The 54-year-old was unconscious for several days after the attack. The young boy he hit suffered a leg injury.
Defence lawyers for the accused say the attempted murder charge is too severe.
But Judge Thomas Jackson disagreed, while noting the threshold for moving the case along is lower than proving the case at trial.
"One or two may not be enough to kill anyone," he said of the alleged blows from the four men, "but a combination may be enough to cause one's death."
'I lost it'
In court on Monday, witnesses to the attack described a chaotic scene after Mr Utash hit the boy and left his lorry to check on the 10-year-old.

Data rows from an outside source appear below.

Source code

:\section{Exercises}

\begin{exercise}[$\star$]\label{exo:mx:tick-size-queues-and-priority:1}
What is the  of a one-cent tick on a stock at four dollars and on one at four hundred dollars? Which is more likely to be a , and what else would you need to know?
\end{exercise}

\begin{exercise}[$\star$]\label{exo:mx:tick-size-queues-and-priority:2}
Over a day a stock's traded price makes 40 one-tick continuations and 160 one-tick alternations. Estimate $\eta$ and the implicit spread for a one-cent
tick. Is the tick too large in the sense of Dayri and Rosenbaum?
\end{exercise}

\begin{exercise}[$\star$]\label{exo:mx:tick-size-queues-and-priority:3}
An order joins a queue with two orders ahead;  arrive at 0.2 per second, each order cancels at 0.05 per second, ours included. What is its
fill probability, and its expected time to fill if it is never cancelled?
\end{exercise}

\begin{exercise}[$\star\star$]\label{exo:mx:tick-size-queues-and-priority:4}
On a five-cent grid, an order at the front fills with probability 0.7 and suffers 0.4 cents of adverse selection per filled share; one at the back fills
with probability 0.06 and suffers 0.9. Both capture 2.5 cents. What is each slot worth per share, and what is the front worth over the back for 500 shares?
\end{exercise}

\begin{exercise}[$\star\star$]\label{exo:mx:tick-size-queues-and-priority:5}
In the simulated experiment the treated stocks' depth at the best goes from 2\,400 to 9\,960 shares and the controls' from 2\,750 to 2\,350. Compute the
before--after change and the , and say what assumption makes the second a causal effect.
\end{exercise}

"They were hollerin' and screamin', 'Oh, my God, get him, get him'," witness Deborah Hughes said.
Ms Hughes, who is credited with intervening and ending the beating, said Mr Cummings kicked Mr Utash at least 10 times.

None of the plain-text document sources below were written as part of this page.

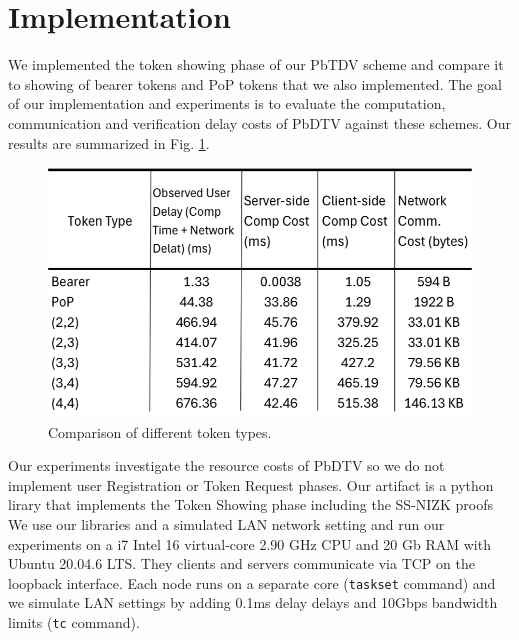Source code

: \documentclass[conference]{IEEEtran}
\begin{document}
\section{Implementation}
\label{sec:Implementation}
We implemented the token showing phase of our PbTDV scheme and compare it to showing of bearer tokens and PoP tokens that we also implemented.
The goal of our implementation and experiments is to evaluate the computation, communication and verification delay costs of PbDTV against these schemes. Our results are summarized in Fig. \ref{experiment-table}.

\begin{figure}
\begin{centering}
\includegraphics[width=.5\textwidth]{Figures/Results.jpeg}
\caption{Comparison of different token types.}
\label{experiment-table}
\end{centering}
\end{figure}

Our experiments investigate the resource costs of PbDTV so we do not implement user Registration or Token Request phases. Our artifact is a python lirary that implements the Token Showing phase including the SS-NIZK proofs %
We use our libraries and a simulated LAN network setting and run our experiments on a i7 Intel  16 virtual-core 2.90 GHz CPU and 20 Gb RAM with Ubuntu 20.04.6 LTS. They clients and servers communicate via TCP on the loopback interface. Each node runs on a separate core (\texttt{taskset} command) and we simulate LAN settings by adding 0.1ms delay delays and 10Gbps bandwidth limits (\texttt{tc} command). %
\end{document}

Another witness, Ashley Daniels, said the 54-year-old tree-trimmer had stumbled after some early blows and was dared to pick up his hat, which had fallen off.
"He fell. He got up again," she said. "It was like he was almost accepting it."
One witness refused to testify during the hearing on Monday and was jailed, the Detroit Free Press reported.
Prosecutors also showed statements by the accused made to the police after their arrest. Three of the four men allegedly told investigators they recognised the hurt boy.
"I saw the little boy on the ground... and I lost it," Mr Saffold told investigators.
Mr Cummings also allegedly acknowledged a role, prosecutors said, telling police he "prayed for the man every day. I hope him and the boy are going to be OK."
The Utash family sat in the front row of the court while relatives of the accused sat directly behind them, according to the Associated Press news agency, which reported several spectators were ejected from the courtroom after several loud comments.
Mr Utash's son has told a local radio station he believed the attack was racially motivated. The 54-year-old is white and the alleged attackers are black.
Outside court, Mr Utash's brother-in-law Max Mohr said his family member is struggling and disoriented.
"He's not the Steve I know - not even close," Mr Mohr told the Associated Press news agency, adding Mr Utash had tried to walk with the help of nurses but only moved a few steps.
A 16-year-old has also been charged with assault and ethnic intimidation in connection with the case.
Detroit, a sprawling but increasingly empty city which recently filed for bankruptcy, has seen a 40% reduction of police staffing in the past 10 years. The city's police chief told residents earlier this year that arming themselves could help deter crime.